I worked at the library for almost four years, and in that time, I became well-acquainted with many of our regular library patrons. And we had quite a few regulars – every week, I would get to interact with such delightfully memorable characters as “lady with dementia who thinks this is the women’s changing room at an Eaton’s department store and keeps taking all her clothes off the in adult fiction section”, “man who comes here every weekend to check out the same books about divorce” and “teenager who thinks he is being much more subtle about watching porn on the library computers than he actually is”.

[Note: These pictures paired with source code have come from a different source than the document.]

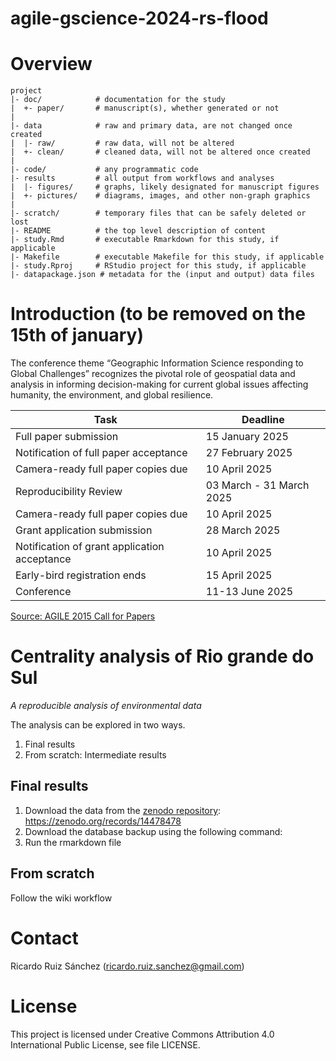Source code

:# agile-gscience-2024-rs-flood

# Overview

```
project
|- doc/            # documentation for the study
|  +- paper/       # manuscript(s), whether generated or not
|
|- data            # raw and primary data, are not changed once created 
|  |- raw/         # raw data, will not be altered
|  +- clean/       # cleaned data, will not be altered once created
|
|- code/           # any programmatic code
|- results         # all output from workflows and analyses
|  |- figures/     # graphs, likely designated for manuscript figures
|  +- pictures/    # diagrams, images, and other non-graph graphics
|
|- scratch/        # temporary files that can be safely deleted or lost
|- README          # the top level description of content
|- study.Rmd       # executable Rmarkdown for this study, if applicable
|- Makefile        # executable Makefile for this study, if applicable
|- study.Rproj     # RStudio project for this study, if applicable
|- datapackage.json # metadata for the (input and output) data files

```


# Introduction (to be removed on the 15th of january)
The conference theme “Geographic Information Science responding to Global Challenges” recognizes the pivotal role of geospatial data and analysis in informing decision-making for current global issues affecting humanity, the environment, and global resilience. 

| Task      | Deadline        |
|------------------|-----------------|
| Full paper submission | 	15 January 2025  |
| Notification of full paper acceptance | 27 February 2025   |
| Camera-ready full paper copies due| 10 April 2025 |
| Reproducibility Review| 03 March - 31 March 2025 |
| Camera-ready full paper copies due| 10 April 2025 |
| Grant application submission |	28 March 2025 |
| Notification of grant application acceptance	| 10 April 2025 |
| Early-bird registration ends	| 15 April 2025 |
| Conference	| 11-13 June 2025 | 

[Source: AGILE 2015 Call for Papers](https://agile-gi.eu/conference-2025/call-for-papers-2025)


# Centrality analysis of Rio grande do Sul

_A reproducible analysis of environmental data_

The analysis can be explored in two ways.
1. Final results
2. From scratch: Intermediate results

## Final results
1. Download the data from the [zenodo repository](https://zenodo.org/records/14478478):  https://zenodo.org/records/14478478
2. Download the database backup using the following command:
3. Run the rmarkdown file


## From scratch
Follow the wiki workflow 

# Contact
Ricardo Ruiz Sánchez (ricardo.ruiz.sanchez@gmail.com)
# License
This project is licensed under Creative Commons Attribution 4.0 International Public License, see file LICENSE.
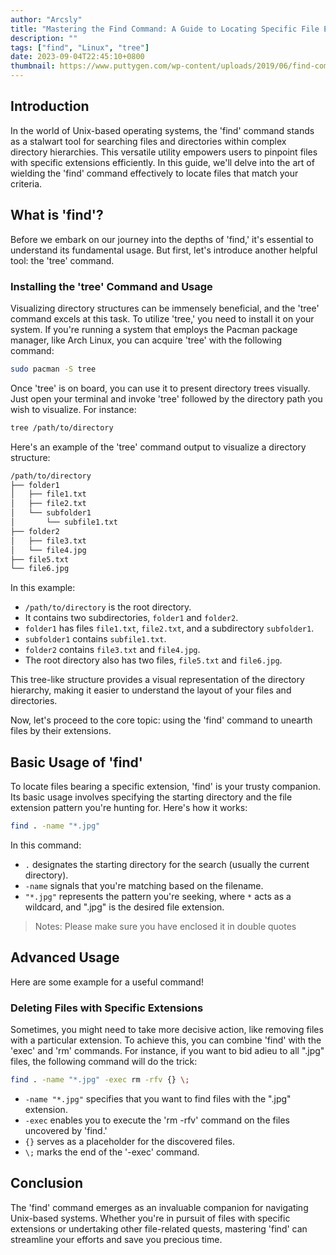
 ```yaml
---
author: "Arcsly"
title: "Mastering the Find Command: A Guide to Locating Specific File Extensions"
description: ""
tags: ["find", "Linux", "tree"]
date: 2023-09-04T22:45:10+0800
thumbnail: https://www.puttygen.com/wp-content/uploads/2019/06/find-commands-linux.jpg
---
```


## Introduction

In the world of Unix-based operating systems, the 'find' command stands as a stalwart tool for searching files and directories within complex directory hierarchies. This versatile utility empowers users to pinpoint files with specific extensions efficiently. In this guide, we'll delve into the art of wielding the 'find' command effectively to locate files that match your criteria.

## What is 'find'?

Before we embark on our journey into the depths of 'find,' it's essential to understand its fundamental usage. But first, let's introduce another helpful tool: the 'tree' command.

### Installing the 'tree' Command and Usage

Visualizing directory structures can be immensely beneficial, and the 'tree' command excels at this task. To utilize 'tree,' you need to install it on your system. If you're running a system that employs the Pacman package manager, like Arch Linux, you can acquire 'tree' with the following command:

```bash
sudo pacman -S tree
```

Once 'tree' is on board, you can use it to present directory trees visually. Just open your terminal and invoke 'tree' followed by the directory path you wish to visualize. For instance:

```bash
tree /path/to/directory
```

Here's an example of the 'tree' command output to visualize a directory structure:

```bash
/path/to/directory
├── folder1
│   ├── file1.txt
│   ├── file2.txt
│   └── subfolder1
│       └── subfile1.txt
├── folder2
│   ├── file3.txt
│   └── file4.jpg
├── file5.txt
└── file6.jpg
```

In this example:

- `/path/to/directory` is the root directory.
- It contains two subdirectories, `folder1` and `folder2`.
- `folder1` has files `file1.txt`, `file2.txt`, and a subdirectory `subfolder1`.
- `subfolder1` contains `subfile1.txt`.
- `folder2` contains `file3.txt` and `file4.jpg`.
- The root directory also has two files, `file5.txt` and `file6.jpg`.

This tree-like structure provides a visual representation of the directory hierarchy, making it easier to understand the layout of your files and directories.

Now, let's proceed to the core topic: using the 'find' command to unearth files by their extensions.

## Basic Usage of 'find'

To locate files bearing a specific extension, 'find' is your trusty companion. Its basic usage involves specifying the starting directory and the file extension pattern you're hunting for. Here's how it works:

```bash
find . -name "*.jpg"
```

In this command:

- `.` designates the starting directory for the search (usually the current directory).
- `-name` signals that you're matching based on the filename.
- `"*.jpg"` represents the pattern you're seeking, where `*` acts as a wildcard, and ".jpg" is the desired file extension.

>Notes: Please make sure you have enclosed it in double quotes

## Advanced Usage

Here are some example for a useful command!

### Deleting Files with Specific Extensions

Sometimes, you might need to take more decisive action, like removing files with a particular extension. To achieve this, you can combine 'find' with the 'exec' and 'rm' commands. For instance, if you want to bid adieu to all ".jpg" files, the following command will do the trick:

```bash
find . -name "*.jpg" -exec rm -rfv {} \;
```

- `-name "*.jpg"` specifies that you want to find files with the ".jpg" extension.
- `-exec` enables you to execute the 'rm -rfv' command on the files uncovered by 'find.'
- `{}` serves as a placeholder for the discovered files.
- `\;` marks the end of the '-exec' command.

## Conclusion

The 'find' command emerges as an invaluable companion for navigating Unix-based systems. Whether you're in pursuit of files with specific extensions or undertaking other file-related quests, mastering 'find' can streamline your efforts and save you precious time.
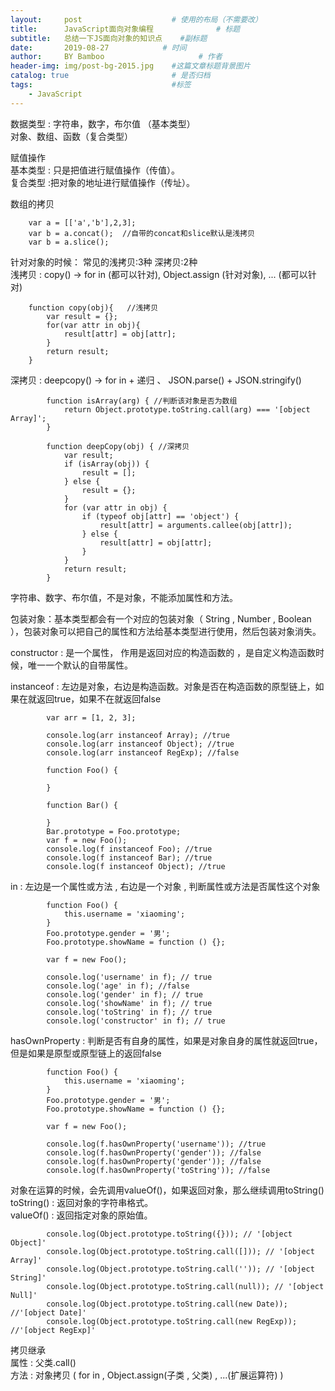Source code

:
 ```yaml
---
layout:     post                    # 使用的布局（不需要改）
title:      JavaScript面向对象编程              # 标题 
subtitle:   总结一下JS面向对象的知识点    #副标题
date:       2019-08-27            # 时间
author:     BY Bamboo                     # 作者
header-img: img/post-bg-2015.jpg    #这篇文章标题背景图片
catalog: true                       # 是否归档
tags:                               #标签
    - JavaScript
---
```



数据类型 : 字符串，数字，布尔值 （基本类型）  
          对象、数组、函数（复合类型）  
          
赋值操作  
基本类型 : 只是把值进行赋值操作（传值）。  
复合类型 :把对象的地址进行赋值操作（传址）。  

数组的拷贝  
```
    var a = [['a','b'],2,3];  
    var b = a.concat();  //自带的concat和slice默认是浅拷贝
    var b = a.slice();
```
针对对象的时候： 常见的浅拷贝:3种  深拷贝:2种  
浅拷贝 : copy() -> for in (都可以针对),  Object.assign (针对对象),  ... (都可以针对)  
```
    function copy(obj){   //浅拷贝
        var result = {};
        for(var attr in obj){
            result[attr] = obj[attr];
        }
        return result;
    }
```
深拷贝 : deepcopy() -> for in + 递归 、 JSON.parse() + JSON.stringify()  
```
        function isArray(arg) { //判断该对象是否为数组
            return Object.prototype.toString.call(arg) === '[object Array]';
        }

        function deepCopy(obj) { //深拷贝
            var result;
            if (isArray(obj)) {
                result = [];
            } else {
                result = {};
            }
            for (var attr in obj) {
                if (typeof obj[attr] == 'object') {
                    result[attr] = arguments.callee(obj[attr]);
                } else {
                    result[attr] = obj[attr];
                }
            }
            return result;
        }
```
字符串、数字、布尔值，不是对象，不能添加属性和方法。  

包装对象：基本类型都会有一个对应的包装对象（ String , Number , Boolean ），包装对象可以把自己的属性和方法给基本类型进行使用，然后包装对象消失。  

constructor : 是一个属性， 作用是返回对应的构造函数的 ，是自定义构造函数时候，唯一一个默认的自带属性。  

instanceof : 左边是对象，右边是构造函数。对象是否在构造函数的原型链上，如果在就返回true，如果不在就返回false  
```
        var arr = [1, 2, 3];

        console.log(arr instanceof Array); //true
        console.log(arr instanceof Object); //true
        console.log(arr instanceof RegExp); //false
```
```
        function Foo() {

        }

        function Bar() {

        }
        Bar.prototype = Foo.prototype;
        var f = new Foo();
        console.log(f instanceof Foo); //true
        console.log(f instanceof Bar); //true
        console.log(f instanceof Object); //true
```
in : 左边是一个属性或方法 , 右边是一个对象 , 判断属性或方法是否属性这个对象  
```
        function Foo() {
            this.username = 'xiaoming';
        }
        Foo.prototype.gender = '男';
        Foo.prototype.showName = function () {};

        var f = new Foo();

        console.log('username' in f); // true
        console.log('age' in f); //false
        console.log('gender' in f); // true
        console.log('showName' in f); // true
        console.log('toString' in f); // true
        console.log('constructor' in f); // true
```
hasOwnProperty : 判断是否有自身的属性，如果是对象自身的属性就返回true，但是如果是原型或原型链上的返回false  
```
        function Foo() {
            this.username = 'xiaoming';
        }
        Foo.prototype.gender = '男';
        Foo.prototype.showName = function () {};

        var f = new Foo();

        console.log(f.hasOwnProperty('username')); //true
        console.log(f.hasOwnProperty('gender')); //false
        console.log(f.hasOwnProperty('gender')); //false
        console.log(f.hasOwnProperty('toString')); //false
```
对象在运算的时候，会先调用valueOf()，如果返回对象，那么继续调用toString()  
toString() : 返回对象的字符串格式。  
valueOf() : 返回指定对象的原始值。  
```
        console.log(Object.prototype.toString({})); // '[object Object]'
        console.log(Object.prototype.toString.call([])); // '[object Array]'
        console.log(Object.prototype.toString.call('')); // '[object String]'
        console.log(Object.prototype.toString.call(null)); // '[object Null]'
        console.log(Object.prototype.toString.call(new Date)); //'[object Date]'
        console.log(Object.prototype.toString.call(new RegExp)); //'[object RegExp]'
```
拷贝继承  
属性 : 父类.call()  
方法 : 对象拷贝 ( for in ,  Object.assign(子类 , 父类) , ...(扩展运算符) )  
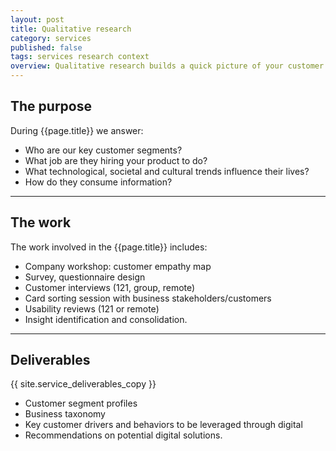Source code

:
 ```yaml
---
layout: post
title: Qualitative research
category: services
published: false
tags: services research context
overview: Qualitative research builds a quick picture of your customer segments. This customer understanding enables us to review any strategies recommended objectively from the point of view of your customers.
---
```


## The purpose

During {{page.title}} we answer:

* Who are our key customer segments?
* What job are they hiring your product to do?
* What technological, societal and cultural trends influence their lives?
* How do they consume information?

***

## The work

The work involved in the {{page.title}} includes:

* Company workshop: customer empathy map
* Survey, questionnaire design
* Customer interviews (121, group, remote)
* Card sorting session with business stakeholders/customers
* Usability reviews (121 or remote)
* Insight identification and consolidation.

***

## Deliverables

{{ site.service_deliverables_copy }}

* Customer segment profiles
* Business taxonomy
* Key customer drivers and behaviors to be leveraged through digital
* Recommendations on potential digital solutions.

Come on, man, we can all see you.
But then there was the Dog Poop Lady.
Her.
The library that I worked at was pet-friendly, for reasons that nobody seemed to entirely understand. This wasn’t something that we advertised; it was something that you had to learn from someone already in the know, like ordering off the secret menu at a shady McDonald’s. Or, lacking an inside source, you could simply rock up to the library with a ferret in your sleeve and hope for the best.
Ferrets: God’s answer to “what if you could keep a stinky necktie that bites you as a pet?”
We placed no real restrictions on animals coming into the library. If you decided that you really couldn’t handle the thought of browsing for cookbooks without your trusty Emotional Support Bison at your side, that was your prerogative. The only things we required of pet owners were quite simple: keep your pet under control, clean up after them, and don’t allow them to eat any unattended children.
One of those rules proved to be too difficult for one particular patron to follow.
Not this rule, fortunately.
On an especially warm and sunny summer afternoon at the library, I happened to spot a woman standing in line at the front service desk with a medium-sized dog sitting at her heel. This was fine. This was normal. The weekly outdoor farmer’s market was in full swing just outside our front doors, and it was common to see people popping into the library with their pets once they’d grown tired of browsing organic carrots in the hot sun.
Behold, your average farmer’s market customer.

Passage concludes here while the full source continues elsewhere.